Capacity Planning – Yes Transaction Log Space is Critical to Keeping your Databases Healthy and Mounted


The other day I was chatting with one of our Supportability Program Managers, Nino Bilic, and he mentioned something that was rather alarming  – the number one reason why our Premier customers open Exchange 2010 critical situations is because Mailbox databases dismount due to running out of disk space on the transaction log LUN. 

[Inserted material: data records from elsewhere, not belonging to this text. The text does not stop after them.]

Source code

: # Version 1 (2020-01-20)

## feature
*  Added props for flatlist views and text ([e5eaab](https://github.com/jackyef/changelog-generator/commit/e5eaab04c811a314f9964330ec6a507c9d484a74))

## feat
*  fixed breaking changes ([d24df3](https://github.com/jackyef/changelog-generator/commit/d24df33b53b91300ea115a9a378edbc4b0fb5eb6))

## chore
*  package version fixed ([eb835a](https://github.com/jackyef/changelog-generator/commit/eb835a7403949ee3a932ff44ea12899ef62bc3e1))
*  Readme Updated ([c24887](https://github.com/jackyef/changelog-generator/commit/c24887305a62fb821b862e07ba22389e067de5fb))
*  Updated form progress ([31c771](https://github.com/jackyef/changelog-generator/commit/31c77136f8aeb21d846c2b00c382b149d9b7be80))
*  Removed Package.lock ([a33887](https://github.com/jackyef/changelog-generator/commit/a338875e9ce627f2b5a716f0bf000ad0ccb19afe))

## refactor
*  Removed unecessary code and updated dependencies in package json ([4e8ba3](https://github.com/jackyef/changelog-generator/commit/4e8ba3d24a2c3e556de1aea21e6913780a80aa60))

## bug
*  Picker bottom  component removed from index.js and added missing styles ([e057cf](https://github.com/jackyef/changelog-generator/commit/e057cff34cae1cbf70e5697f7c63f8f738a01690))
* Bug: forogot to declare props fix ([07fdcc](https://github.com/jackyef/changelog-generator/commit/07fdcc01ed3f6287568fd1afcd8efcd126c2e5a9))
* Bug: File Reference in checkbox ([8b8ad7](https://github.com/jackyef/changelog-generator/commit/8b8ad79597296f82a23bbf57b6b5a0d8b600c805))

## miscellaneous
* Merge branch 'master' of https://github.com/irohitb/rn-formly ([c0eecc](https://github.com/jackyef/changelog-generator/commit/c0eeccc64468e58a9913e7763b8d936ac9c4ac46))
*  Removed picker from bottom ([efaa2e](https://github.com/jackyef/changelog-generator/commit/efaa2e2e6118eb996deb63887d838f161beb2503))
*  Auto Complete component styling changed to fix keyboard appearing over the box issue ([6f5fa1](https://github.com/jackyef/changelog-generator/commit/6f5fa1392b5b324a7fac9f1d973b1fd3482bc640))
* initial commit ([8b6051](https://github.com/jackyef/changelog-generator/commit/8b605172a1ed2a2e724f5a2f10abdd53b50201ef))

I’ll let that sink in for a moment.  Naturally I’m shocked…to be completely honest, I thought with the Mailbox Requirements Calculator and our guidance on TechNet, we’d have wiped out this issue by now.  After sharing this information with me, Nino decided that I, not he, should write a blog article on the topic of transaction log capacity planning (gee, thanks Nino!).

Capacity Planning 101

In order to properly size a transaction log LUN, we need to understand a few things about the environment:

  1. How many mailboxes will reside in the database?
  2. What is the message profile of the mailboxes in the database?
  3. What is the average message size?
  4. What is the average mailbox size?
  5. How many mailboxes are moved per day?
  6. What is the backup and restore solution?
  7. Does the solution need to take into account any other failure scenarios, like network failures?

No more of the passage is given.